#### WORK REQUIRED
For the entries that follow, restate word for word the line containing "Use the code", the line containing "And finally, to", and every line that lies between them.

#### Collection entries
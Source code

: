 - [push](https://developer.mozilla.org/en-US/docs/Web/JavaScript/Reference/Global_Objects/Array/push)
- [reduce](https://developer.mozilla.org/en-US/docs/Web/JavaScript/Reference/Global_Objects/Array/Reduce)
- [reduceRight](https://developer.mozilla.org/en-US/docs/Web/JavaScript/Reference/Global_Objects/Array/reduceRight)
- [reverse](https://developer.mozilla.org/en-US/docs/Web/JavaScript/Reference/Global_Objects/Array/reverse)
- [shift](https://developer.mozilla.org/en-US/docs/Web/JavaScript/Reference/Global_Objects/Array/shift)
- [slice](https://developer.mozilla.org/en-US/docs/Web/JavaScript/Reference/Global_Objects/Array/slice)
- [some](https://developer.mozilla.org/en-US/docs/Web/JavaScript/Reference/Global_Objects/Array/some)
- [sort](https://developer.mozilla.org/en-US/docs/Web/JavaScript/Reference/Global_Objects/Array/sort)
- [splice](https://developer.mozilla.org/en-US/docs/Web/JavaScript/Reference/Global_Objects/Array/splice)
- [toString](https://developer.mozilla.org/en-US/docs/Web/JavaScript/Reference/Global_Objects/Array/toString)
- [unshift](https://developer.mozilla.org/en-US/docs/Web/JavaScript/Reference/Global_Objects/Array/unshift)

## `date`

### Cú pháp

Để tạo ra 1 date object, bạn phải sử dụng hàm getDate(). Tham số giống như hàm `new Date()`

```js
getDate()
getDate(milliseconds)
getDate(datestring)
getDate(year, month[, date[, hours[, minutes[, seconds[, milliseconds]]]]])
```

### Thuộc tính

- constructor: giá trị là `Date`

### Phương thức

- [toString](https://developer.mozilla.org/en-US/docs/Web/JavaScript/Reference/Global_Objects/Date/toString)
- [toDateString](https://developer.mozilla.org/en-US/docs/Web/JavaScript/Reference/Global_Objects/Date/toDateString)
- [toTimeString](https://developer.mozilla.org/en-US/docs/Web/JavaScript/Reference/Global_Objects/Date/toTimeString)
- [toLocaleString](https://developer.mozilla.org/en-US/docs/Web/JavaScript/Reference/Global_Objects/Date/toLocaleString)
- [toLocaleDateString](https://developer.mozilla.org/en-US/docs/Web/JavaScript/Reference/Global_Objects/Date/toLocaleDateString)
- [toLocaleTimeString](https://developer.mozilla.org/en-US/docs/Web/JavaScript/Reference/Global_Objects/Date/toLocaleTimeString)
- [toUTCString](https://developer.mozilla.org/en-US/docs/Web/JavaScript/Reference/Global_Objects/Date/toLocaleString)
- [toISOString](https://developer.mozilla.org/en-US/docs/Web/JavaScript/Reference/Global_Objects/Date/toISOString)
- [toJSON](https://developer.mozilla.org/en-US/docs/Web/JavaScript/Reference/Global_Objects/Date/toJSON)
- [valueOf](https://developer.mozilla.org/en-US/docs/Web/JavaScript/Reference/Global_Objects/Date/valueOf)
* * *
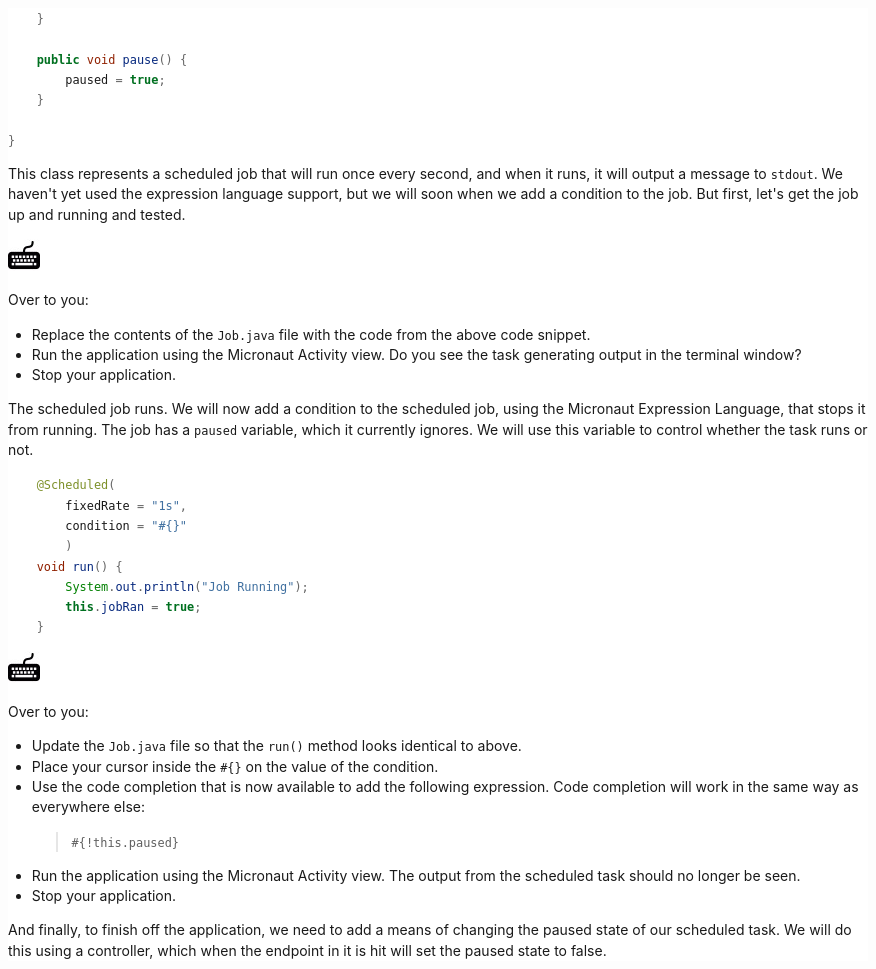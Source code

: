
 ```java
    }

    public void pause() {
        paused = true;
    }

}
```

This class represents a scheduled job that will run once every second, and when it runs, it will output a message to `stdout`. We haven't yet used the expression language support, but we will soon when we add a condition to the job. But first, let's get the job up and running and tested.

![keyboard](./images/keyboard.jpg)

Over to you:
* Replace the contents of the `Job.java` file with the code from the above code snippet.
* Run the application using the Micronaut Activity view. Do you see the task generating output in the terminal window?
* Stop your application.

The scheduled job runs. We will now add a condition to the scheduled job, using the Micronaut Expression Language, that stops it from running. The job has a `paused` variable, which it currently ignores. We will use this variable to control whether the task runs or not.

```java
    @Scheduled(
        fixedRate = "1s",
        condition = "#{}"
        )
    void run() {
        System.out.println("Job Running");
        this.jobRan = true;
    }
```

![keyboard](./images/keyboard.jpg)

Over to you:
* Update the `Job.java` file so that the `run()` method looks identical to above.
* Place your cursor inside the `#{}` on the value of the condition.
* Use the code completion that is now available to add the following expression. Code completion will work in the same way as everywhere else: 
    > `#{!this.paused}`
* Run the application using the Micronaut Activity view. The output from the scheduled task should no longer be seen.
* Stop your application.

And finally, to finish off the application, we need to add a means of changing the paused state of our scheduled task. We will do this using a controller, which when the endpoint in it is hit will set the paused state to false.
---
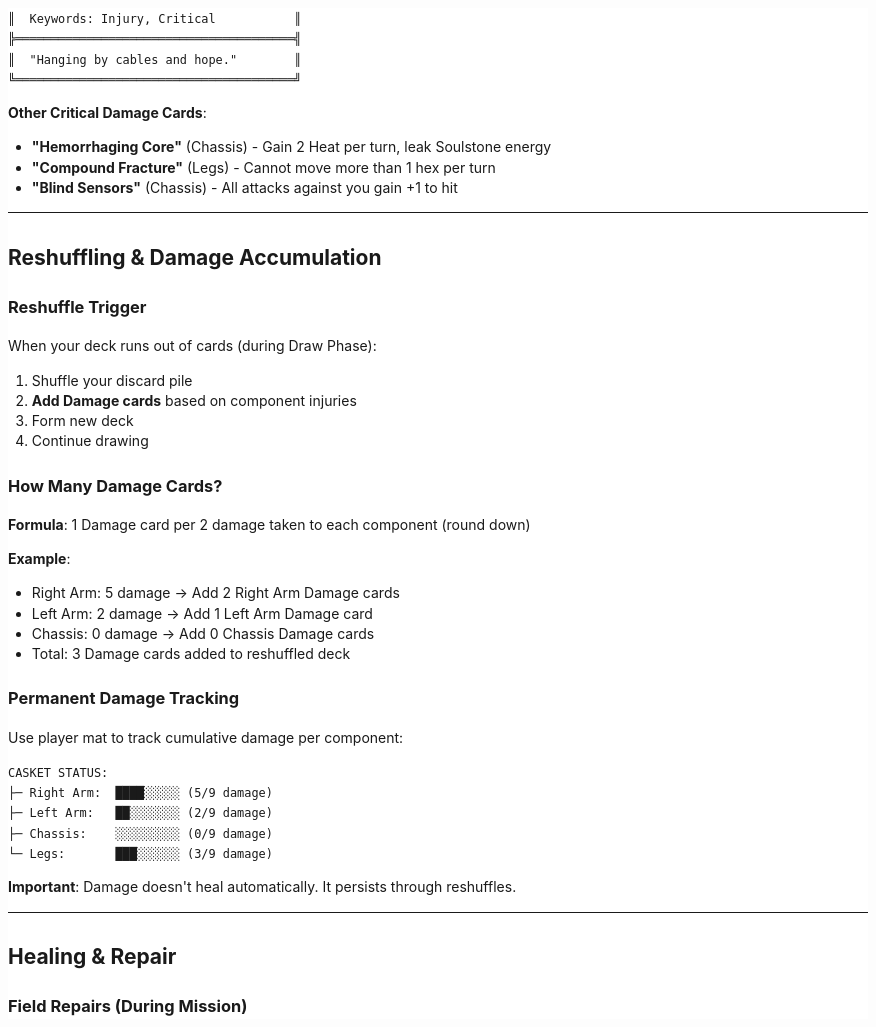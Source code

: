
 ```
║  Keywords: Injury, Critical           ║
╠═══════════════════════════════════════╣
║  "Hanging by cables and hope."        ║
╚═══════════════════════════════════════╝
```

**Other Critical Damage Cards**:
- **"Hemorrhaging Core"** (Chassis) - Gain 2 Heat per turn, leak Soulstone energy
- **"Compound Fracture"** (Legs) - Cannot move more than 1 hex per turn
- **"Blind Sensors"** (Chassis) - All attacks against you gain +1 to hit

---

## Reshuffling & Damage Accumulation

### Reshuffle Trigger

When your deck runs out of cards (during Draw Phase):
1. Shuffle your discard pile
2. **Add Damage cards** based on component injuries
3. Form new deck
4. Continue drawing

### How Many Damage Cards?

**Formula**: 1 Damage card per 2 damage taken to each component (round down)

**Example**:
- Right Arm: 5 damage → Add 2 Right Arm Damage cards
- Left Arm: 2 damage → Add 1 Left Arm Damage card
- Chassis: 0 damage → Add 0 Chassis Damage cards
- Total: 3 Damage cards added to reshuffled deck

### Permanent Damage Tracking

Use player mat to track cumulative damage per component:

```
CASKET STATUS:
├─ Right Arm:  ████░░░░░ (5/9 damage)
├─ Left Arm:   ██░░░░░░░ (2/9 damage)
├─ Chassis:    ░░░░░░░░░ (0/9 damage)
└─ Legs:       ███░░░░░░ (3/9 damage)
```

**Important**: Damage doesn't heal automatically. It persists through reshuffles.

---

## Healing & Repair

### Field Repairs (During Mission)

#### RESULT OF THIS EXERCISE
* Use the code completion that is now available to add the following expression. Code completion will work in the same way as everywhere else: 
    > `#{!this.paused}`
* Run the application using the Micronaut Activity view. The output from the scheduled task should no longer be seen.
* Stop your application.

And finally, to finish off the application, we need to add a means of changing the paused state of our scheduled task. We will do this using a controller, which when the endpoint in it is hit will set the paused state to false.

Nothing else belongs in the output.